Last night the Discovery Health Channel aired a special on “Radical Parenting,” as part of Baby Week. The schedule says,
This one hour special explores several different families extreme forms of parenting. From attachment parenting to raising a child gender neutral to raising child without consequences. In the diverse world we live in there are some pretty extreme ways. (Who writes these things? -ed)
The program featured three “radical” families that don’t operate in a traditional manner: Unschoolers, parents who practice attachment parenting, and parents raising their sons without gender stereotypes. The families themselves occupied the vast majority of screen time, but they were interrupted by short clips of psychiatrists commenting on the families’ philosophies and strategies.
The first family was the Parent family; they have a boy and a girl. As unschoolers, the children do not go to school. Instead, their educations are “experiential-based.” The kids learn through the experiences they have in everyday life. They are allowed to make all their own decisions, such as where to sleep at night and what they eat for breakfast every day. I’m not keen on America’s education system, so the Parents’ set-up appeals to me for that reason. But their days are completely unstructured; I think I’d try to incorporate some lessons into the routine if it were my family.
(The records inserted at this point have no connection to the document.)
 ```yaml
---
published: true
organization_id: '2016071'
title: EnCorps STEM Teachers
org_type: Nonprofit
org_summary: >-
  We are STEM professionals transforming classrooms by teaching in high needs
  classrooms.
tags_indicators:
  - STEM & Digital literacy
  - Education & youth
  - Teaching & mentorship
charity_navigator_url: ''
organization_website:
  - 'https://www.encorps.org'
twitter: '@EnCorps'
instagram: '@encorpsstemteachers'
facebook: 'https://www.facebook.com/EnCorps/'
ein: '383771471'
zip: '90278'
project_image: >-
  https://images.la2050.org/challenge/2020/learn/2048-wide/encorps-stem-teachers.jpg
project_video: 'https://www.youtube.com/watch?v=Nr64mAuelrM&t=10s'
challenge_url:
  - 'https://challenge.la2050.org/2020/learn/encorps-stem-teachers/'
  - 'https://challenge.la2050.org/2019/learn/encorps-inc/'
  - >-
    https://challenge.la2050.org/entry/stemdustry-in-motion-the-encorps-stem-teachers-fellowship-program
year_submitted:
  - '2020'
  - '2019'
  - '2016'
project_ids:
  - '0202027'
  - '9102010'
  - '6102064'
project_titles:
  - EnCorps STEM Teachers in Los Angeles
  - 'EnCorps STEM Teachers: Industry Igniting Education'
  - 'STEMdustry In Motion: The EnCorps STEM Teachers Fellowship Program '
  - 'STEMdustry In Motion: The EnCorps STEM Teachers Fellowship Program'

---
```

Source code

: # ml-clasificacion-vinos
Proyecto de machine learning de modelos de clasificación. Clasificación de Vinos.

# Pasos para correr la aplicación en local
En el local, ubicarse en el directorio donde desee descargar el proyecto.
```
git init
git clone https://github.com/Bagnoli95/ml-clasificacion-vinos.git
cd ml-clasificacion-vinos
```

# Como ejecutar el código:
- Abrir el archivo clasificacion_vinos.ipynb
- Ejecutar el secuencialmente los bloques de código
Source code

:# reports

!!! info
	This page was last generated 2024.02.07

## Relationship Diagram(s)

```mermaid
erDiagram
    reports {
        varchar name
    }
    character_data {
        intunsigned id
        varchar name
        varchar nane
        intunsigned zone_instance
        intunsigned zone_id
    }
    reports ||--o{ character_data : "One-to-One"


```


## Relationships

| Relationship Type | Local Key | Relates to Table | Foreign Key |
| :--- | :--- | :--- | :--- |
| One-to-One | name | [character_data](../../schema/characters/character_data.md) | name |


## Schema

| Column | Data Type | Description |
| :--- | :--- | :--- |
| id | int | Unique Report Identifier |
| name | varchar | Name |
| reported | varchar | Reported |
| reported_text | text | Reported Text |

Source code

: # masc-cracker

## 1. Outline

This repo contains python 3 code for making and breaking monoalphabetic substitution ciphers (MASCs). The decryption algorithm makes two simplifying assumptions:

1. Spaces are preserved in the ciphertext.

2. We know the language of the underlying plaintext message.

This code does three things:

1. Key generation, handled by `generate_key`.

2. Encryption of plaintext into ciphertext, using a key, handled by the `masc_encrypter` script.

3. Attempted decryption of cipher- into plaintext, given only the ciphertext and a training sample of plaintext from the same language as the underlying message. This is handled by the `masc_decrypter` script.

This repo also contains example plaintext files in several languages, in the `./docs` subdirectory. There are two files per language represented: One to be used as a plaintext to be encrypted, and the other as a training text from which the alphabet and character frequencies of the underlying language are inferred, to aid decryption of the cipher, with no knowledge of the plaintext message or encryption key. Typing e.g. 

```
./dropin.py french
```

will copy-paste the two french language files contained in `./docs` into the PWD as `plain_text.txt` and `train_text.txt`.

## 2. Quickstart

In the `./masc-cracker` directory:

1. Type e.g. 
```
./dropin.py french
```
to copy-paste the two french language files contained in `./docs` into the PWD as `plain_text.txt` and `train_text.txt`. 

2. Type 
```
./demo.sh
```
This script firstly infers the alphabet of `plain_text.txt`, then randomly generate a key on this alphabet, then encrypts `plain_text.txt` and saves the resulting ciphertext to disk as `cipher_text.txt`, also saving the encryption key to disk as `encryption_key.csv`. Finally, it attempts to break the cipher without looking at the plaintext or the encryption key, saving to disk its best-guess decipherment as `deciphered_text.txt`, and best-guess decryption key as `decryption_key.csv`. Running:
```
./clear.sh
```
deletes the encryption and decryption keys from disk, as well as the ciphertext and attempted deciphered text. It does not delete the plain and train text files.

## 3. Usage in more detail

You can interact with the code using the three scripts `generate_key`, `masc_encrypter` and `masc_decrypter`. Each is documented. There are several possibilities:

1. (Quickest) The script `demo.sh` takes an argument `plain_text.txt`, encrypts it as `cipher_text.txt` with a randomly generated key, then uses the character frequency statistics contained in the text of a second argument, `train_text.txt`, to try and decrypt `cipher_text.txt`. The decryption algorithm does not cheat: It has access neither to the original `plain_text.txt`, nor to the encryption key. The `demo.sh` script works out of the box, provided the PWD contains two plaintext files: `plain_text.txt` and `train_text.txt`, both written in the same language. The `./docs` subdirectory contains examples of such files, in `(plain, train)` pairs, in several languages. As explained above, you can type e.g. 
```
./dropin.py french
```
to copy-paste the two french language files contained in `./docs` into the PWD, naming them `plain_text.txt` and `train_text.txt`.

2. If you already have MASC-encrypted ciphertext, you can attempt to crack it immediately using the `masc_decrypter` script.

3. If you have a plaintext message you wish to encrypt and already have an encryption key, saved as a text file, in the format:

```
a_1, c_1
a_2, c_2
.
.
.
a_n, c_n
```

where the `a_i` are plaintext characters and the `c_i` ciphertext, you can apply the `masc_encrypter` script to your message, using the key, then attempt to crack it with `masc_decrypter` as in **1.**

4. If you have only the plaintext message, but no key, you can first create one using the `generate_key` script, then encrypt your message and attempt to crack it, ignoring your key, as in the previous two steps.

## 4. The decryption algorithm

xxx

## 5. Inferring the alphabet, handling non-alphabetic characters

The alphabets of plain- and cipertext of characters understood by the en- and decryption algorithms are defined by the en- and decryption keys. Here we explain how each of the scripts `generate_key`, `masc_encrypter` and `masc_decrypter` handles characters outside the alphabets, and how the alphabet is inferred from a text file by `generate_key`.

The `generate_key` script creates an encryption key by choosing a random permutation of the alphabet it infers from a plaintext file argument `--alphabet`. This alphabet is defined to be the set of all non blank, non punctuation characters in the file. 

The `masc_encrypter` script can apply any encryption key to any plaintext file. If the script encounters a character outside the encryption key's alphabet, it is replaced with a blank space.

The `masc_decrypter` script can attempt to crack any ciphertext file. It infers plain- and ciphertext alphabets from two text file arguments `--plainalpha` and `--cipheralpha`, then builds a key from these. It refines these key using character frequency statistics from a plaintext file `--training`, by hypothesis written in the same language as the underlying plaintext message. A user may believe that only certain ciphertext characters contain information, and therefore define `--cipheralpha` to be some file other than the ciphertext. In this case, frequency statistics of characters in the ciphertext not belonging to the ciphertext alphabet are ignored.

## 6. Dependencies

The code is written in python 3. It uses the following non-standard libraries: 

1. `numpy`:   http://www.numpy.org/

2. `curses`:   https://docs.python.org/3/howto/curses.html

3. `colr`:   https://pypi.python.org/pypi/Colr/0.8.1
The Parents all seem to be happy and respectful of one another.
The Parise family practices attachment parenting methods, including extended breastfeeding, co-sleeping, baby-wearing and training the kids to use the toilet from a very young age. There are five children in the family. They planted one child’s placenta under a tree in the yard. I’m down with a lot of hippie dippy stuff so some things about this lifestyle appealed to me as well. However, I could not handle strict attachment parenting. What struck me is that the parents are constantly attending to the children. A woman who breastfeeds each of her five children for four years each must be breastfeeding all the time.
The show didn’t explain how the parents earn a living. I was sort of distracted by that question during the first two stories because these lifestyles are extremely demanding on the parents’ time. All the families appeared to be comfortably middle class.
The Crosley-Corcorans are raising their two sons without gender stereotypes. Their segment was the last out of the three. The show kept cutting to commercial by previewing allegedly extreme quips from the parents, including one wherein mom Crosley-Corcoran said “Jonas asked for a dollhouse for his birthday and we were fully supportive.” I’m sad – but I guess I should not be surprised – that doing such a thing is shocking.
The mom and dad explained their philosophy, and how they practice it, very clearly. The dad was raised in a strict, traditional household wherein his mother waited on his father. He didn’t want his own home to be that way. The mom was raised with feminist ideals (She has a blog named The Feminist Breeder, which is awesome). They make an effort to socialize their kids with girls and boys equally, so they are comfortable hanging out with both sexes. The boys like to walk around in their mom’s high heels, and why wouldn’t they? Little girls do. They place a lot of importance on making their kids well-rounded, which I think is extremely important. The dad said he thinks their parenting will make the boys better partners in the future. I love this family.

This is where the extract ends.